Es gibt kaum einen besseren Zeitzeugen für den Wandel des Snowboardens von der Subkultur zum Massensport, vom Akt der Rebellion zum handelsüblichen olympischen Spitzensport, vom primär freigeistig-stylischen zum ebenso akrobatisch-athletischen Spektakel. Christian Haller, der Bruder von Ursina Haller, brachte die Entwicklung 2016 in der «Neuen Zürcher Zeitung» so auf den Punkt: «Snowboarden ist von einem Sport im Schnee zu einem Sport in der Luft geworden.»

Halfpipes für die Elite sind heute monströse Skulpturen aus Schnee und Eis, kein Vergleich zum harmlosen Halbröhrchen, in dem Gian Simmen 1998 in Nagano zum ersten Olympiasieger wurde. Der Bündner brauchte damals noch keinen Helm, und die Kappe fiel ihm während des Runs vom Kopf.

Doch Regazzi wehrt sich, wenn das heutige Freestyle-Snowboarden mit Kunstturnen verglichen wird wegen all der zirkusreifen Rotationen um die Körperachsen. Er denkt lieber an Katzen, die auf den Füssen landen, nachdem man sie in die Luft geworfen hat. Fliegen und stehen – darum geht es, und wer sich dieses Katzenhafte nicht aneignet, lebt gefährlich. Regazzi begriff das früh und begann deshalb mit der Accademia Teatro Dimitri zusammenzuarbeiten, der Zirkusschule des legendären Clowns; er liess seine Athleten vom Akrobatiktrainer und von der Tanzlehrerin der Accademia unterrichten.

Was da alles zusammenkam!

Der Vordenker Regazzi steht für eine goldene Ära des Schweizer Halfpipe-Snowboardens. Der Höhepunkt? Der Olympiasieg von Iouri Podladtchikov am 11. Februar 2014 in Sotschi, 16 Jahre und einen Tag nach Gian Simmen. Was da alles zusammenkam! Podladtchikov hatte für die Vorbereitung eine Industriehalle in Freienbach und eine Vert-Ramp für das Skateboard-Training gemietet, er investierte Zehntausende von Franken aus dem eigenen Sack.

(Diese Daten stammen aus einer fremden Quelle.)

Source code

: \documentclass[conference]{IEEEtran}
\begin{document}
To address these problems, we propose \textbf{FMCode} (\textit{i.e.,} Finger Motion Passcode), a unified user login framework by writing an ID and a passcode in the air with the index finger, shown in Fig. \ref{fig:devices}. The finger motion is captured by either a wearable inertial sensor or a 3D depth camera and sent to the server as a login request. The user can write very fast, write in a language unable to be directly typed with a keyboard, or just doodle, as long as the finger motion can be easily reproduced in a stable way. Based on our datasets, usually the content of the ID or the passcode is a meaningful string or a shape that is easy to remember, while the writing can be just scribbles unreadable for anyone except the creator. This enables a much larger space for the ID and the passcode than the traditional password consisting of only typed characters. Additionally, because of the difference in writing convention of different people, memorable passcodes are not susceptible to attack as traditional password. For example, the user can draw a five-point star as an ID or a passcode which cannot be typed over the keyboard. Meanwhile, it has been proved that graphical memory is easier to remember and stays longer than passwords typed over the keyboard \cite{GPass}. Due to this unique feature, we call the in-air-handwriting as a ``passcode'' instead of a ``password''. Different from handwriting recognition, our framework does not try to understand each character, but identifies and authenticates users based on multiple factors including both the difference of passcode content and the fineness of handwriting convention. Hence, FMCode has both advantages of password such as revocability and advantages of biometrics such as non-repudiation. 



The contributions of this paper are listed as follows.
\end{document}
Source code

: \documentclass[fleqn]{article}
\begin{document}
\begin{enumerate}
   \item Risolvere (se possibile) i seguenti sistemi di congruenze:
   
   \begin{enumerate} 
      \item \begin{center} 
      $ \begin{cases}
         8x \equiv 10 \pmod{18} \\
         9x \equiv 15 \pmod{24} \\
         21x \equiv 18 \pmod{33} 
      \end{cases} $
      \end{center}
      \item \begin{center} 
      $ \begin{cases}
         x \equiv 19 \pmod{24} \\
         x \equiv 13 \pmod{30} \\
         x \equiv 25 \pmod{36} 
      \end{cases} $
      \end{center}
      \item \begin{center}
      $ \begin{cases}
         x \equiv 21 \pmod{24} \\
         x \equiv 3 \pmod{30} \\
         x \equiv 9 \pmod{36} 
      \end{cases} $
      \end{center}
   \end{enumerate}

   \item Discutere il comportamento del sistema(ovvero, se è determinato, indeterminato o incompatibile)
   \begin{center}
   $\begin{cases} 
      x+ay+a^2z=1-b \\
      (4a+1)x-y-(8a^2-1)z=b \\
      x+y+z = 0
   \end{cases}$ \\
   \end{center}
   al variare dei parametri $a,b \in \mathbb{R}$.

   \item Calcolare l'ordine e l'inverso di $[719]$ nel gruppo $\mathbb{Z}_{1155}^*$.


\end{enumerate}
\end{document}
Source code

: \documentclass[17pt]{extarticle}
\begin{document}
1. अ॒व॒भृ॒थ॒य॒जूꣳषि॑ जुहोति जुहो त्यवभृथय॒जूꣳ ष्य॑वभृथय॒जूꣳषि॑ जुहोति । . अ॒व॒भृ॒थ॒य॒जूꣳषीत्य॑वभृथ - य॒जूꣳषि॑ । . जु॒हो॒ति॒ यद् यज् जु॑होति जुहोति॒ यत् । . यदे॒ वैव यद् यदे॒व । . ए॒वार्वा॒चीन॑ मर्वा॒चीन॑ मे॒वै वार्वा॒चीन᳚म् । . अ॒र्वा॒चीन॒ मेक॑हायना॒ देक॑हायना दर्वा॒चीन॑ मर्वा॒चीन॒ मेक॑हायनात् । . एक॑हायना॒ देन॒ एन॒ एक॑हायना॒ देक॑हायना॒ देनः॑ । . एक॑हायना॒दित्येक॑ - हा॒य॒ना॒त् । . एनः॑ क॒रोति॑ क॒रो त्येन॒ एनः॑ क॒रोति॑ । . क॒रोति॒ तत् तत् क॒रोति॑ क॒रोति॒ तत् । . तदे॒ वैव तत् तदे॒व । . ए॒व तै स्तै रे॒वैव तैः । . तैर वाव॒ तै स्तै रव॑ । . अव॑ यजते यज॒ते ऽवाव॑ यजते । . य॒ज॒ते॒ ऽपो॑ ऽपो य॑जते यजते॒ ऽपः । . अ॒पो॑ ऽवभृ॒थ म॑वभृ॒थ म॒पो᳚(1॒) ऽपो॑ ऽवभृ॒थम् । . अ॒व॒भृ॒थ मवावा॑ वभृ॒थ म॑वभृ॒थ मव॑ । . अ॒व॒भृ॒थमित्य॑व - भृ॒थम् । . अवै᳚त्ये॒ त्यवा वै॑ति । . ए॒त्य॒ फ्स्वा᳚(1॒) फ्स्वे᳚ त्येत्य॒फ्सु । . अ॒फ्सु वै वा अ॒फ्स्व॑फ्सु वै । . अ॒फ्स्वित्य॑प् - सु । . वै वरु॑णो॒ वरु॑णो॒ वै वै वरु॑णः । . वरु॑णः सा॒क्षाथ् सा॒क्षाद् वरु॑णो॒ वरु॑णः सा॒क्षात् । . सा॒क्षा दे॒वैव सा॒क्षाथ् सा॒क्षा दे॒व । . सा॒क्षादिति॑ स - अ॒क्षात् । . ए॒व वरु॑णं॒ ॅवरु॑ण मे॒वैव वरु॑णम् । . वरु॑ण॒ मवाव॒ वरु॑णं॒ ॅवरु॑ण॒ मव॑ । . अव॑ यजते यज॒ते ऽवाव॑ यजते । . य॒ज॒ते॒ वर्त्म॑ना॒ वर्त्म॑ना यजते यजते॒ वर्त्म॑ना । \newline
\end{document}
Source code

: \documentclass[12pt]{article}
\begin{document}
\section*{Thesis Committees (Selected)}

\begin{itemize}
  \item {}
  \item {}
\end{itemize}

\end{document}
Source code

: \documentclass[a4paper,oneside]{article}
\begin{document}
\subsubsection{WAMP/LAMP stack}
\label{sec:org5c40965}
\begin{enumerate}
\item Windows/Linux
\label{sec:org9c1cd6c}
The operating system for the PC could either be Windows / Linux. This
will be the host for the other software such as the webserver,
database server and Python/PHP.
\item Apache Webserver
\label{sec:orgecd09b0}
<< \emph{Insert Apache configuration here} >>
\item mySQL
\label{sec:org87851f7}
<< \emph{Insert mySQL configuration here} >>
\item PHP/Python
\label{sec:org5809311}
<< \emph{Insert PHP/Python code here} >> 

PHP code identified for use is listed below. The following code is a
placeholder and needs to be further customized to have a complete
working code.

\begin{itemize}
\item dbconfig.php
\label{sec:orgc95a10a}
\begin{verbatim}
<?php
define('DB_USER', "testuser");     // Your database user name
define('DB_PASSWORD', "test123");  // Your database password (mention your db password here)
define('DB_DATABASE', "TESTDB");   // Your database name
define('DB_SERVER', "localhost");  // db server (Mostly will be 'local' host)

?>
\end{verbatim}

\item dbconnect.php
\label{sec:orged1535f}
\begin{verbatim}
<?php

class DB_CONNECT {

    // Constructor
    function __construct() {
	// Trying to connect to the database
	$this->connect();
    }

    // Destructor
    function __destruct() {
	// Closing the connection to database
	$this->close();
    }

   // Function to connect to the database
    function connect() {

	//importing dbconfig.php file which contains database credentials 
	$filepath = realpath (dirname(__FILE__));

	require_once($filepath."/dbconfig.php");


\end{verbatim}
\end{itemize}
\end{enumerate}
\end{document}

Regazzi importierte ein Trampolin aus Kanada, das grösser war als alle Trampoline, die er zuvor gesehen hatte. Auch dieses Trampolin stellten sie in die Industriehalle, «wir bauten ein Gerüst aus Holzpaletten darum herum und spannten ein Netz, damit niemand rausfliegt», erinnert sich Regazzi. Podladtchikov war ein sportlicher Extremist, hart zu sich und manchmal schwierig für andere, aber seine Halle war auch die Halle seines Teams.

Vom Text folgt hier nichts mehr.